## Source data
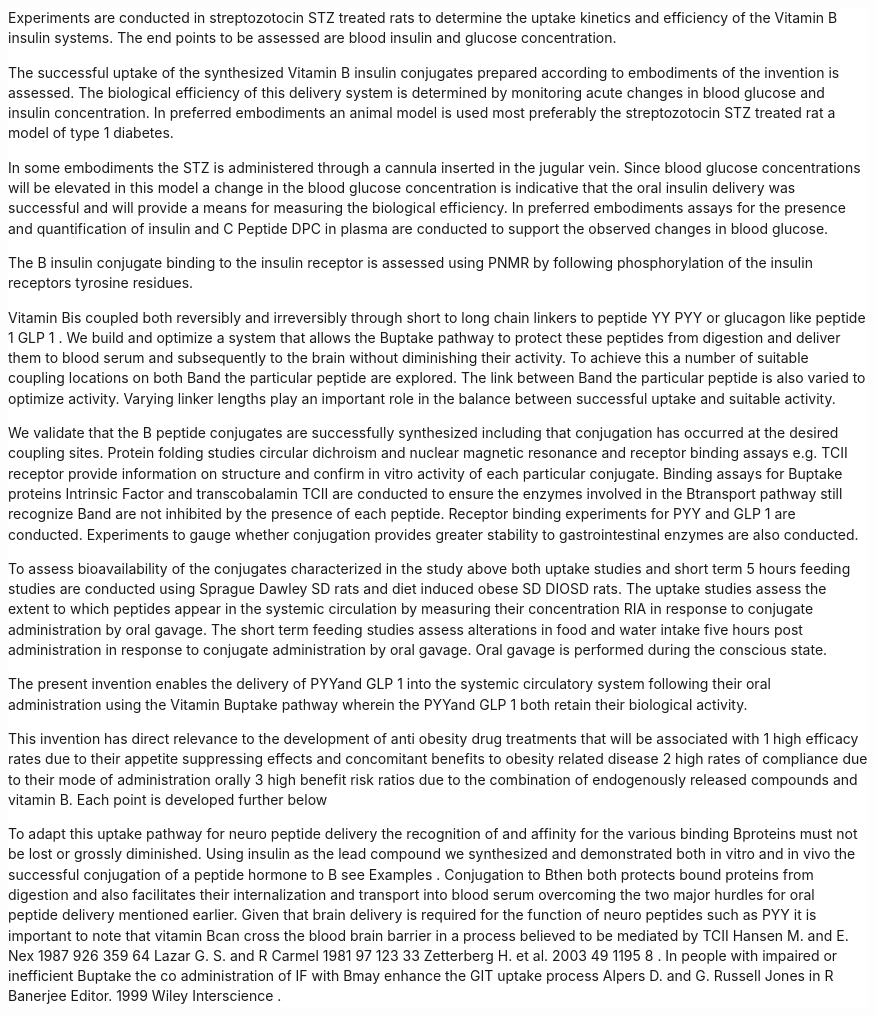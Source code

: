 Experiments are conducted in streptozotocin STZ treated rats to determine the uptake kinetics and efficiency of the Vitamin B insulin systems. The end points to be assessed are blood insulin and glucose concentration.

The successful uptake of the synthesized Vitamin B insulin conjugates prepared according to embodiments of the invention is assessed. The biological efficiency of this delivery system is determined by monitoring acute changes in blood glucose and insulin concentration. In preferred embodiments an animal model is used most preferably the streptozotocin STZ treated rat a model of type 1 diabetes.

In some embodiments the STZ is administered through a cannula inserted in the jugular vein. Since blood glucose concentrations will be elevated in this model a change in the blood glucose concentration is indicative that the oral insulin delivery was successful and will provide a means for measuring the biological efficiency. In preferred embodiments assays for the presence and quantification of insulin and C Peptide DPC in plasma are conducted to support the observed changes in blood glucose.

The B insulin conjugate binding to the insulin receptor is assessed using PNMR by following phosphorylation of the insulin receptors tyrosine residues.

Vitamin Bis coupled both reversibly and irreversibly through short to long chain linkers to peptide YY PYY or glucagon like peptide 1 GLP 1 . We build and optimize a system that allows the Buptake pathway to protect these peptides from digestion and deliver them to blood serum and subsequently to the brain without diminishing their activity. To achieve this a number of suitable coupling locations on both Band the particular peptide are explored. The link between Band the particular peptide is also varied to optimize activity. Varying linker lengths play an important role in the balance between successful uptake and suitable activity.

We validate that the B peptide conjugates are successfully synthesized including that conjugation has occurred at the desired coupling sites. Protein folding studies circular dichroism and nuclear magnetic resonance and receptor binding assays e.g. TCII receptor provide information on structure and confirm in vitro activity of each particular conjugate. Binding assays for Buptake proteins Intrinsic Factor and transcobalamin TCII are conducted to ensure the enzymes involved in the Btransport pathway still recognize Band are not inhibited by the presence of each peptide. Receptor binding experiments for PYY and GLP 1 are conducted. Experiments to gauge whether conjugation provides greater stability to gastrointestinal enzymes are also conducted.

To assess bioavailability of the conjugates characterized in the study above both uptake studies and short term 5 hours feeding studies are conducted using Sprague Dawley SD rats and diet induced obese SD DIOSD rats. The uptake studies assess the extent to which peptides appear in the systemic circulation by measuring their concentration RIA in response to conjugate administration by oral gavage. The short term feeding studies assess alterations in food and water intake five hours post administration in response to conjugate administration by oral gavage. Oral gavage is performed during the conscious state.

The present invention enables the delivery of PYYand GLP 1 into the systemic circulatory system following their oral administration using the Vitamin Buptake pathway wherein the PYYand GLP 1 both retain their biological activity.

This invention has direct relevance to the development of anti obesity drug treatments that will be associated with 1 high efficacy rates due to their appetite suppressing effects and concomitant benefits to obesity related disease 2 high rates of compliance due to their mode of administration orally 3 high benefit risk ratios due to the combination of endogenously released compounds and vitamin B. Each point is developed further below 

To adapt this uptake pathway for neuro peptide delivery the recognition of and affinity for the various binding Bproteins must not be lost or grossly diminished. Using insulin as the lead compound we synthesized and demonstrated both in vitro and in vivo the successful conjugation of a peptide hormone to B see Examples . Conjugation to Bthen both protects bound proteins from digestion and also facilitates their internalization and transport into blood serum overcoming the two major hurdles for oral peptide delivery mentioned earlier. Given that brain delivery is required for the function of neuro peptides such as PYY it is important to note that vitamin Bcan cross the blood brain barrier in a process believed to be mediated by TCII Hansen M. and E. Nex 1987 926 359 64 Lazar G. S. and R Carmel 1981 97 123 33 Zetterberg H. et al. 2003 49 1195 8 . In people with impaired or inefficient Buptake the co administration of IF with Bmay enhance the GIT uptake process Alpers D. and G. Russell Jones in R Banerjee Editor. 1999 Wiley Interscience .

## What to produce
In the entries above, please find the line with "and glucose concentration." and the line with "The successful uptake", then write out exactly those two lines and every line between them, and nothing more.

## Answer below
: Experiments are conducted in streptozotocin STZ treated rats to determine the uptake kinetics and efficiency of the Vitamin B insulin systems. The end points to be assessed are blood insulin and glucose concentration.

The successful uptake of the synthesized Vitamin B insulin conjugates prepared according to embodiments of the invention is assessed. The biological efficiency of this delivery system is determined by monitoring acute changes in blood glucose and insulin concentration. In preferred embodiments an animal model is used most preferably the streptozotocin STZ treated rat a model of type 1 diabetes.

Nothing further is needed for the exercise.